So habe ich normalerweise PhpMyAdmin aufgerufen:
http://localhost/phpmyadmin

Nur, es kommt nur die Nachricht:


> Objekt nicht gefunden!
> 
> Der angeforderte URL konnte auf dem Server nicht gefunden werden. Sofern Sie den URL manuell eingegeben haben, überprüfen Sie bitte die Schreibweise und versuchen Sie es erneut.
> 
> ...




Danach habe ich mir phpmyadmin runtergeladen, wusste aber nicht wohin ich das installieren muss, da ich es 1. gar nicht installieren kann und 2. nicht wüsste, wohin...
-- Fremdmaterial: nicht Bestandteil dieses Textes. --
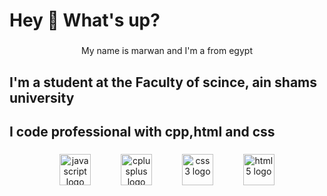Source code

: <h1 align="left">Hey 👋 What's up?</h1>

###

<p align="center">My name is  marwan  and I'm a from egypt</p>

###

<h2 align="left">I'm a student at the Faculty of scince, ain shams university</h2>

###

<p align="left"></p>

###

<h2 align="left">I code professional with cpp,html and css</h2>

###

<div align="center">
  <img src="https://cdn.jsdelivr.net/gh/devicons/devicon/icons/javascript/javascript-original.svg" height="50" alt="javascript logo"  />
  <img width="40" />
  <img src="https://cdn.jsdelivr.net/gh/devicons/devicon/icons/cplusplus/cplusplus-original.svg" height="50" alt="cplusplus logo"  />
  <img width="40" />
  <img src="https://cdn.jsdelivr.net/gh/devicons/devicon/icons/css3/css3-original.svg" height="50" alt="css3 logo"  />
  <img width="40" />
  <img src="https://cdn.jsdelivr.net/gh/devicons/devicon/icons/html5/html5-original.svg" height="50" alt="html5 logo"  />
</div>

###
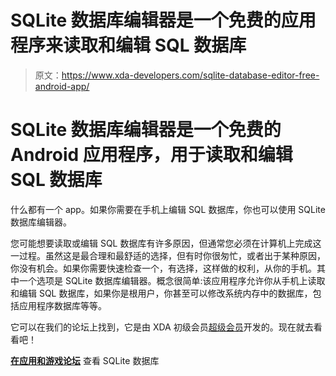 # SQLite 数据库编辑器是一个免费的应用程序来读取和编辑 SQL 数据库

> 原文：<https://www.xda-developers.com/sqlite-database-editor-free-android-app/>

# SQLite 数据库编辑器是一个免费的 Android 应用程序，用于读取和编辑 SQL 数据库

什么都有一个 app。如果你需要在手机上编辑 SQL 数据库，你也可以使用 SQLite 数据库编辑器。

您可能想要读取或编辑 SQL 数据库有许多原因，但通常您必须在计算机上完成这一过程。虽然这是最合理和最舒适的选择，但有时你很匆忙，或者出于某种原因，你没有机会。如果你需要快速检查一个，有选择，这样做的权利，从你的手机。其中一个选项是 SQLite 数据库编辑器。概念很简单:该应用程序允许你从手机上读取和编辑 SQL 数据库，如果你是根用户，你甚至可以修改系统内存中的数据库，包括应用程序数据库等等。

它可以在我们的论坛上找到，它是由 XDA 初级会员[超级会员](https://forum.xda-developers.com/member.php?u=5558118)开发的。现在就去看看吧！

[**在应用和游戏论坛**](https://forum.xda-developers.com/android/apps-games/app-sqlite-database-editor-t3915622) 查看 SQLite 数据库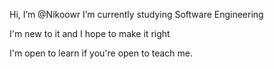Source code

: Hi, I’m @Nikoowr
I’m currently studying Software Engineering

I'm new to it and I hope to make it right

I'm open to learn if you're open to teach me.

<!---
Nikoowr/Nikoowr is a ✨ special ✨ repository because its `README.md` (this file) appears on your GitHub profile.
You can click the Preview link to take a look at your changes.
--->
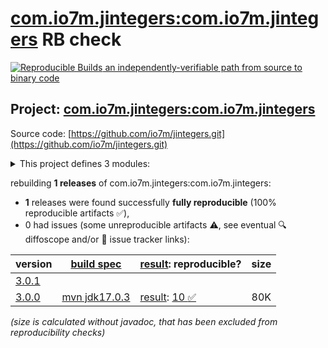 [com.io7m.jintegers:com.io7m.jintegers](https://central.sonatype.com/artifact/com.io7m.jintegers/com.io7m.jintegers/versions) RB check
=======

[![Reproducible Builds](https://reproducible-builds.org/images/logos/rb.svg) an independently-verifiable path from source to binary code](https://reproducible-builds.org/)

## Project: [com.io7m.jintegers:com.io7m.jintegers](https://central.sonatype.com/artifact/com.io7m.jintegers/com.io7m.jintegers/versions)

Source code: [https://github.com/io7m/jintegers.git](https://github.com/io7m/jintegers.git)

<details><summary>This project defines 3 modules:</summary>

* [com.io7m.jintegers:com.io7m.jintegers](https://central.sonatype.com/artifact/com.io7m.jintegers/com.io7m.jintegers/3.0.0)
* [com.io7m.jintegers:com.io7m.jintegers.core](https://central.sonatype.com/artifact/com.io7m.jintegers/com.io7m.jintegers.core/3.0.0)
* [com.io7m.jintegers:com.io7m.jintegers.documentation](https://central.sonatype.com/artifact/com.io7m.jintegers/com.io7m.jintegers.documentation/3.0.0)
</details>

rebuilding **1 releases** of com.io7m.jintegers:com.io7m.jintegers:
- **1** releases were found successfully **fully reproducible** (100% reproducible artifacts :white_check_mark:),
- 0 had issues (some unreproducible artifacts :warning:, see eventual :mag: diffoscope and/or :memo: issue tracker links):

| version | [build spec](/BUILDSPEC.md) | [result](https://reproducible-builds.org/docs/jvm/): reproducible? | size |
| -- | --------- | ------ | -- |
| [3.0.1](https://central.sonatype.com/artifact/com.io7m.jintegers/com.io7m.jintegers/3.0.1/pom) | | | |
| [3.0.0](https://central.sonatype.com/artifact/com.io7m.jintegers/com.io7m.jintegers/3.0.0/pom) | [mvn jdk17.0.3](com.io7m.jintegers-3.0.0.buildspec) | [result](com.io7m.jintegers-3.0.0.buildinfo): [10 :white_check_mark: ](com.io7m.jintegers-3.0.0.buildcompare) | 80K |

<i>(size is calculated without javadoc, that has been excluded from reproducibility checks)</i>
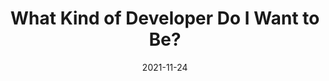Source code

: ---
date: 2021-11-24
draft: true
publisher: thepracticaldev
tags:
  - career
  - meta
target_url: https://dev.to/kvyshh/roadmap-to-learning-what-kind-of-developerprogrammerengineer-you-are-2m2j
title: What Kind of Developer Do I Want to Be?
---
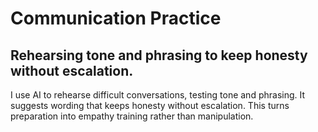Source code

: # Communication Practice

## Rehearsing tone and phrasing to keep honesty without escalation.

I use AI to rehearse difficult conversations, testing tone and phrasing. It suggests wording that keeps honesty without escalation. This turns preparation into empathy training rather than manipulation.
ich benutze suse linux 10.1

wer kann mir helfen?
David


----------



## Flex (18. September 2006)

phpMyAdmin kann man auch nicht "installieren". Es wird heruntergeladen und dann in deinen /root Ordner des Webservers gepackt (oder halt in den Ordner, in dem du es gerne hättest) und dann einfach angesprochen.
Wäre dein Ordner zum Beispiel hier:
/var/www/localhost/httpdocs/phpMyAdmin

Wäre es:
http://localhost/phpMyAdmin

Natürlich musst du die config.inc.php noch erstellen bzw. konfigurieren.


----------



## Anime-Otaku (19. September 2006)

oder du hollst dir gleich lamp http://www.apachefriends.org/de/xampp-linux.html

Das enthält bereits alle wichitgen Packete mit MySql und Apache und Php


----------